TRY IT> Search the data for the string "BLT는" and extract every line where it appears.

── SUPPLIED RECORDS

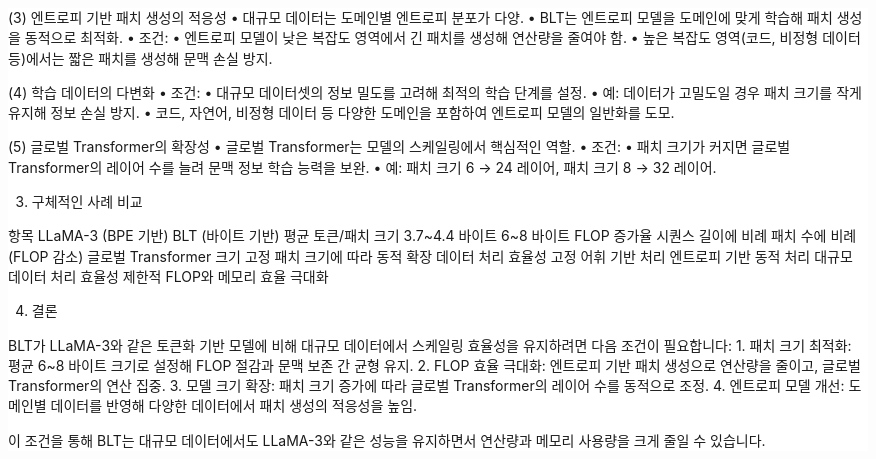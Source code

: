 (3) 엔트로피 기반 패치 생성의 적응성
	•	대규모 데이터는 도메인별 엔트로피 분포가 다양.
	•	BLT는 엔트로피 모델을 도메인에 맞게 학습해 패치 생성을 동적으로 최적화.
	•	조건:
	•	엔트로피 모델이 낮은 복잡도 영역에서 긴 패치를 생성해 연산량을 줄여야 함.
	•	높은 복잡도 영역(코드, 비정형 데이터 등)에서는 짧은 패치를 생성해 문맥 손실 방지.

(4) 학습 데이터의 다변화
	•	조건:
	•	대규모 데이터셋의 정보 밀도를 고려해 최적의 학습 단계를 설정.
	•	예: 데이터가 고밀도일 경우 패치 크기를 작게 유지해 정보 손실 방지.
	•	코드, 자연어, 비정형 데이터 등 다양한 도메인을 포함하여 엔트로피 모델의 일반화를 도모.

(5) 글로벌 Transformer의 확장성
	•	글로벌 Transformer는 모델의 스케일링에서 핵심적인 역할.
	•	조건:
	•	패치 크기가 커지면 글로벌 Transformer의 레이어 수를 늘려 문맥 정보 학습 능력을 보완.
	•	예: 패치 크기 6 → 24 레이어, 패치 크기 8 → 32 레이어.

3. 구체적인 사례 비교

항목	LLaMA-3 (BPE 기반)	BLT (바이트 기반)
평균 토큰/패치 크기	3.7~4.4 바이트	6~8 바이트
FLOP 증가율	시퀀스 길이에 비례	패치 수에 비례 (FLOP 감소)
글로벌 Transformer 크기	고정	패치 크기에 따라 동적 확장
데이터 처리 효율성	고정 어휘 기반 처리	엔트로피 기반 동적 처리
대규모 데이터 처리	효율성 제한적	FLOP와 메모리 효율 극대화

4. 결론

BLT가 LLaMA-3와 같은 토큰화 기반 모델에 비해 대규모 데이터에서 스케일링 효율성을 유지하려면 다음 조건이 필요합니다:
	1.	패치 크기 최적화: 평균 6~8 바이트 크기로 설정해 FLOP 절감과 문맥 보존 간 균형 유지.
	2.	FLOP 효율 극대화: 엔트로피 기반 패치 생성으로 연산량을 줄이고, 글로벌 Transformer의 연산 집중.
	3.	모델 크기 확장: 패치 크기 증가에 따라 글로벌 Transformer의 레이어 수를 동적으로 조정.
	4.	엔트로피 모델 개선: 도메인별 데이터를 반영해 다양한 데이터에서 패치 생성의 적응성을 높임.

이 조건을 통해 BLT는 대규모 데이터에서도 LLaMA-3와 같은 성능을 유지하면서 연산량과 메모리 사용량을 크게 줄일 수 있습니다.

────
── SUPPLIED RECORDS

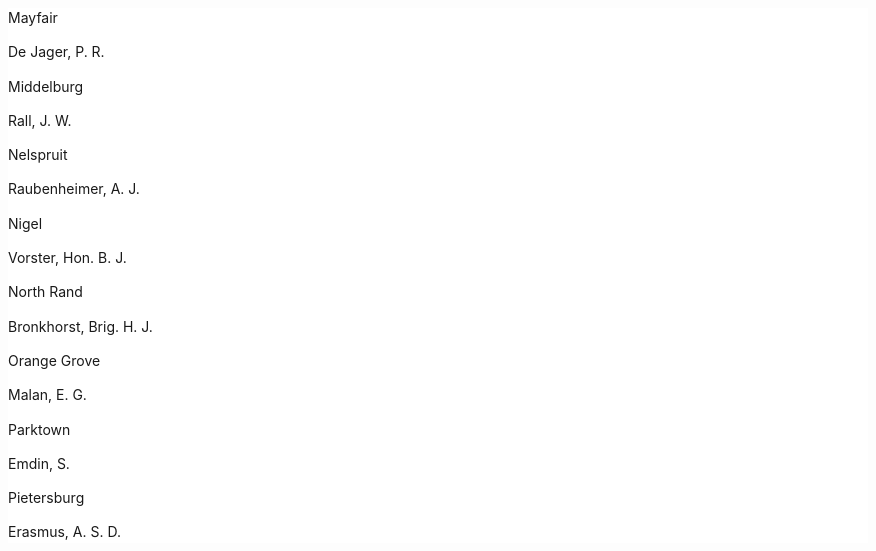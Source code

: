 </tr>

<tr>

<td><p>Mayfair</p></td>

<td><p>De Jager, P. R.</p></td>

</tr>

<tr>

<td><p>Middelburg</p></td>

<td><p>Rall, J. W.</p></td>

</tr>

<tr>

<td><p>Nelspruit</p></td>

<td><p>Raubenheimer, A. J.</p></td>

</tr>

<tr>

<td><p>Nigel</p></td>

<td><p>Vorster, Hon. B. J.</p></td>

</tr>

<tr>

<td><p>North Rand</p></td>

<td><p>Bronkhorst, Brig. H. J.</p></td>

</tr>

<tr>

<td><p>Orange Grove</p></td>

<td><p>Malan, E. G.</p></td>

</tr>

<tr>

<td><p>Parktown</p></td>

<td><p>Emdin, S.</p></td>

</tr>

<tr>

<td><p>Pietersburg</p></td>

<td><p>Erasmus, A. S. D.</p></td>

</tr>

────

YOUR RESPONSE>
	•	BLT는 엔트로피 모델을 도메인에 맞게 학습해 패치 생성을 동적으로 최적화.
이 조건을 통해 BLT는 대규모 데이터에서도 LLaMA-3와 같은 성능을 유지하면서 연산량과 메모리 사용량을 크게 줄일 수 있습니다.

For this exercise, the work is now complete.